# [ACTIVITY]
Scan the material for "multicolumn". Copy every line it appears in.

# [DATASET EXCERPTS]
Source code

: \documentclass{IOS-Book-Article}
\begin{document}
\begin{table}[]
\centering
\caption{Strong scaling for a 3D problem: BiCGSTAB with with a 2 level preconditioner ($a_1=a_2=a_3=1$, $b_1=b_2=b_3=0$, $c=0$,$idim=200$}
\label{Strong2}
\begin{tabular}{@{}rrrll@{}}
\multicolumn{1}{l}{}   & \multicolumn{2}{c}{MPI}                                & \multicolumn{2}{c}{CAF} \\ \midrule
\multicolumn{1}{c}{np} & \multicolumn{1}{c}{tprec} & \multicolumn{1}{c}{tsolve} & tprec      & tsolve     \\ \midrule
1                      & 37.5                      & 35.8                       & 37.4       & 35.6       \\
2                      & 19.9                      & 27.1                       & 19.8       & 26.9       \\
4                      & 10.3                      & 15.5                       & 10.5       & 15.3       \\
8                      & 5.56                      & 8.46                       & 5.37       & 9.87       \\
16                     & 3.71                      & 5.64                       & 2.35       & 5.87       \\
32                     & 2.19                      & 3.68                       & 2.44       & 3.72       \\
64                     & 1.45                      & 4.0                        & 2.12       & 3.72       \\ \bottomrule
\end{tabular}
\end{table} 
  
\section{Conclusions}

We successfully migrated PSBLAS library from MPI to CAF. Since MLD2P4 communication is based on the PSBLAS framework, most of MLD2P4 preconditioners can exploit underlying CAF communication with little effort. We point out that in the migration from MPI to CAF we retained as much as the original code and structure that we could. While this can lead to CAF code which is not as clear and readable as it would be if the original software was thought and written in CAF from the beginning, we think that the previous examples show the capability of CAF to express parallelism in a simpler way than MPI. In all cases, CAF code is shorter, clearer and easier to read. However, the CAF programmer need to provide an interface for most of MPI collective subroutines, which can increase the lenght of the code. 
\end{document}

# [THE COMPLETED TASK]
\multicolumn{1}{l}{}   & \multicolumn{2}{c}{MPI}                                & \multicolumn{2}{c}{CAF} \\ \midrule
\multicolumn{1}{c}{np} & \multicolumn{1}{c}{tprec} & \multicolumn{1}{c}{tsolve} & tprec      & tsolve     \\ \midrule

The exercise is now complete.